▶ **Task objective**
When you reproduce the listing below, keep every entry exactly as written.

▶ **Data for this task**

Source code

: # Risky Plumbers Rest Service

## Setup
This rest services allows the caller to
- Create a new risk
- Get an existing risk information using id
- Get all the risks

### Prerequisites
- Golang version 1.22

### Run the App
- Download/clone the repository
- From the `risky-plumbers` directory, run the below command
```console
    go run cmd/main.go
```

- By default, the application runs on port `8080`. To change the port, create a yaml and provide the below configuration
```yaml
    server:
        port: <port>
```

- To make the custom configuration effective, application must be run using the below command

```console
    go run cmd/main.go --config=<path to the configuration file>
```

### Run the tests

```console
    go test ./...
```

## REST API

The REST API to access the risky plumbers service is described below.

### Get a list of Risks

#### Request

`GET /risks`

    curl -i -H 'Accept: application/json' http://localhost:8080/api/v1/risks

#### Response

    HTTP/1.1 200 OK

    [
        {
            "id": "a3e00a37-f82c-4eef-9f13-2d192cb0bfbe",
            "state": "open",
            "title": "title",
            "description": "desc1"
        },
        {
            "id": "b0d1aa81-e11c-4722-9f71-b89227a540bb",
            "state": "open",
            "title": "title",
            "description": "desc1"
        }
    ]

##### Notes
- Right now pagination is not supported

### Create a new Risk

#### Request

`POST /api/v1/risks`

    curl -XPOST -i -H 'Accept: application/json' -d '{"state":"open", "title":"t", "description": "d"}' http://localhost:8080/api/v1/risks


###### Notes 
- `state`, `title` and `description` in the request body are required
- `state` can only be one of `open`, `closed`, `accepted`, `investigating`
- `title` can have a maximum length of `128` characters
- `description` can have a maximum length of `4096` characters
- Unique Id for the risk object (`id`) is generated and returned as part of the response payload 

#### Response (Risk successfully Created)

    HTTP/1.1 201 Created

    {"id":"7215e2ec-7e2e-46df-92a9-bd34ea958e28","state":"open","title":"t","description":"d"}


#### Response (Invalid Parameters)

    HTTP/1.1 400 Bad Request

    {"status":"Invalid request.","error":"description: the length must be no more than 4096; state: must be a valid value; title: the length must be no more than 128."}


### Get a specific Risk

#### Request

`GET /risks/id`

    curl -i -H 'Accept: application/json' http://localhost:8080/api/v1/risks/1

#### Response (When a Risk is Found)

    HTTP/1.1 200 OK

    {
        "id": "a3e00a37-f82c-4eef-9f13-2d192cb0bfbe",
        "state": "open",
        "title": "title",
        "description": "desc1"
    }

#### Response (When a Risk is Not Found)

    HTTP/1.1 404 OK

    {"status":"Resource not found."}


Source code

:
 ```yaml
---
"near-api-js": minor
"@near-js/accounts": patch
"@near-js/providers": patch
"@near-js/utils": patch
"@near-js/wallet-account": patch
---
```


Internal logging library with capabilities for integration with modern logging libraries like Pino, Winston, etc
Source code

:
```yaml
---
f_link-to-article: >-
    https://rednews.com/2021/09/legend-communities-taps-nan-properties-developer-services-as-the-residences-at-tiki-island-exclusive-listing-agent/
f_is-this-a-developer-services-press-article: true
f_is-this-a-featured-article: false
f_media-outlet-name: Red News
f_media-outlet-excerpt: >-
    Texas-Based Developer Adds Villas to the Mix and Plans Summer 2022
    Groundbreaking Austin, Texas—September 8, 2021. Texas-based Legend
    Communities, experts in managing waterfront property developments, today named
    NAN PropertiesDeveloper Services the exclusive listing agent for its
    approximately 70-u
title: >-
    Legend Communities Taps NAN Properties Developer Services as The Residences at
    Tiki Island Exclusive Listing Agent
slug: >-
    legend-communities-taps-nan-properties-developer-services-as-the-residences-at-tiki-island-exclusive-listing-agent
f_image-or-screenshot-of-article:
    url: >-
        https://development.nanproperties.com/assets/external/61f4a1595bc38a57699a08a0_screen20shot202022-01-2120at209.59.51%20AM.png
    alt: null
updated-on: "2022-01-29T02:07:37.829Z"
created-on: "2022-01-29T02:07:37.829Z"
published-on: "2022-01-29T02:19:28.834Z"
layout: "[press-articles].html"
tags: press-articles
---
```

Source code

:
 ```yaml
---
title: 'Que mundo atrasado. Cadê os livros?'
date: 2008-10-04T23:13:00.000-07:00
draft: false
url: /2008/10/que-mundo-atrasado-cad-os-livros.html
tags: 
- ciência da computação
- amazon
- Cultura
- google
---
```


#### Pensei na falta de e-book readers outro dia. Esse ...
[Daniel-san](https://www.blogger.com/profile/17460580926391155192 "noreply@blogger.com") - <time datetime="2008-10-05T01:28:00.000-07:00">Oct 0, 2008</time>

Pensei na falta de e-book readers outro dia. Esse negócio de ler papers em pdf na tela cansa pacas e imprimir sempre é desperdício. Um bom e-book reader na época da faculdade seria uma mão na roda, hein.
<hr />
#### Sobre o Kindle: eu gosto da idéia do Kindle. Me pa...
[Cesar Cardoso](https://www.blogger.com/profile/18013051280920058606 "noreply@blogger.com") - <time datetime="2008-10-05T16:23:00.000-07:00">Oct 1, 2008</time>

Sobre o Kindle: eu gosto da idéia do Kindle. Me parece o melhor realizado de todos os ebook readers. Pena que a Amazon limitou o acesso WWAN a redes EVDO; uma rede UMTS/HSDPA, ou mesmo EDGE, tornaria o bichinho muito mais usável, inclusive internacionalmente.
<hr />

▶ **Answer for the task**
Source code

: # Risky Plumbers Rest Service

## Setup
This rest services allows the caller to
- Create a new risk
- Get an existing risk information using id
- Get all the risks

### Prerequisites
- Golang version 1.22

### Run the App
- Download/clone the repository
- From the `risky-plumbers` directory, run the below command
```console
    go run cmd/main.go
```

- By default, the application runs on port `8080`. To change the port, create a yaml and provide the below configuration
```yaml
    server:
        port: <port>
```

- To make the custom configuration effective, application must be run using the below command

```console
    go run cmd/main.go --config=<path to the configuration file>
```

### Run the tests

```console
    go test ./...
```

## REST API

The REST API to access the risky plumbers service is described below.

### Get a list of Risks

#### Request

`GET /risks`

    curl -i -H 'Accept: application/json' http://localhost:8080/api/v1/risks

#### Response

    HTTP/1.1 200 OK

    [
        {
            "id": "a3e00a37-f82c-4eef-9f13-2d192cb0bfbe",
            "state": "open",
            "title": "title",
            "description": "desc1"
        },
        {
            "id": "b0d1aa81-e11c-4722-9f71-b89227a540bb",
            "state": "open",
            "title": "title",
            "description": "desc1"
        }
    ]

##### Notes
- Right now pagination is not supported

### Create a new Risk

#### Request

`POST /api/v1/risks`

    curl -XPOST -i -H 'Accept: application/json' -d '{"state":"open", "title":"t", "description": "d"}' http://localhost:8080/api/v1/risks


###### Notes 
- `state`, `title` and `description` in the request body are required
- `state` can only be one of `open`, `closed`, `accepted`, `investigating`
- `title` can have a maximum length of `128` characters
- `description` can have a maximum length of `4096` characters
- Unique Id for the risk object (`id`) is generated and returned as part of the response payload 

#### Response (Risk successfully Created)

    HTTP/1.1 201 Created

    {"id":"7215e2ec-7e2e-46df-92a9-bd34ea958e28","state":"open","title":"t","description":"d"}


#### Response (Invalid Parameters)

    HTTP/1.1 400 Bad Request

    {"status":"Invalid request.","error":"description: the length must be no more than 4096; state: must be a valid value; title: the length must be no more than 128."}


### Get a specific Risk

#### Request

`GET /risks/id`

    curl -i -H 'Accept: application/json' http://localhost:8080/api/v1/risks/1

#### Response (When a Risk is Found)

    HTTP/1.1 200 OK

    {
        "id": "a3e00a37-f82c-4eef-9f13-2d192cb0bfbe",
        "state": "open",
        "title": "title",
        "description": "desc1"
    }

#### Response (When a Risk is Not Found)

    HTTP/1.1 404 OK

    {"status":"Resource not found."}


Source code

:
 ```yaml
---
"near-api-js": minor
"@near-js/accounts": patch
"@near-js/providers": patch
"@near-js/utils": patch
"@near-js/wallet-account": patch
---
```


Internal logging library with capabilities for integration with modern logging libraries like Pino, Winston, etc
Source code

:
```yaml
---
f_link-to-article: >-
    https://rednews.com/2021/09/legend-communities-taps-nan-properties-developer-services-as-the-residences-at-tiki-island-exclusive-listing-agent/
f_is-this-a-developer-services-press-article: true
f_is-this-a-featured-article: false
f_media-outlet-name: Red News
f_media-outlet-excerpt: >-
    Texas-Based Developer Adds Villas to the Mix and Plans Summer 2022
    Groundbreaking Austin, Texas—September 8, 2021. Texas-based Legend
    Communities, experts in managing waterfront property developments, today named
    NAN PropertiesDeveloper Services the exclusive listing agent for its
    approximately 70-u
title: >-
    Legend Communities Taps NAN Properties Developer Services as The Residences at
    Tiki Island Exclusive Listing Agent
slug: >-
    legend-communities-taps-nan-properties-developer-services-as-the-residences-at-tiki-island-exclusive-listing-agent
f_image-or-screenshot-of-article:
    url: >-
        https://development.nanproperties.com/assets/external/61f4a1595bc38a57699a08a0_screen20shot202022-01-2120at209.59.51%20AM.png
    alt: null
updated-on: "2022-01-29T02:07:37.829Z"
created-on: "2022-01-29T02:07:37.829Z"
published-on: "2022-01-29T02:19:28.834Z"
layout: "[press-articles].html"
tags: press-articles
---
```

Source code

:
 ```yaml
---
title: 'Que mundo atrasado. Cadê os livros?'
date: 2008-10-04T23:13:00.000-07:00
draft: false
url: /2008/10/que-mundo-atrasado-cad-os-livros.html
tags: 
- ciência da computação
- amazon
- Cultura
- google
---
```


#### Pensei na falta de e-book readers outro dia. Esse ...
[Daniel-san](https://www.blogger.com/profile/17460580926391155192 "noreply@blogger.com") - <time datetime="2008-10-05T01:28:00.000-07:00">Oct 0, 2008</time>

Pensei na falta de e-book readers outro dia. Esse negócio de ler papers em pdf na tela cansa pacas e imprimir sempre é desperdício. Um bom e-book reader na época da faculdade seria uma mão na roda, hein.
<hr />
#### Sobre o Kindle: eu gosto da idéia do Kindle. Me pa...
[Cesar Cardoso](https://www.blogger.com/profile/18013051280920058606 "noreply@blogger.com") - <time datetime="2008-10-05T16:23:00.000-07:00">Oct 1, 2008</time>

Sobre o Kindle: eu gosto da idéia do Kindle. Me parece o melhor realizado de todos os ebook readers. Pena que a Amazon limitou o acesso WWAN a redes EVDO; uma rede UMTS/HSDPA, ou mesmo EDGE, tornaria o bichinho muito mais usável, inclusive internacionalmente.
<hr />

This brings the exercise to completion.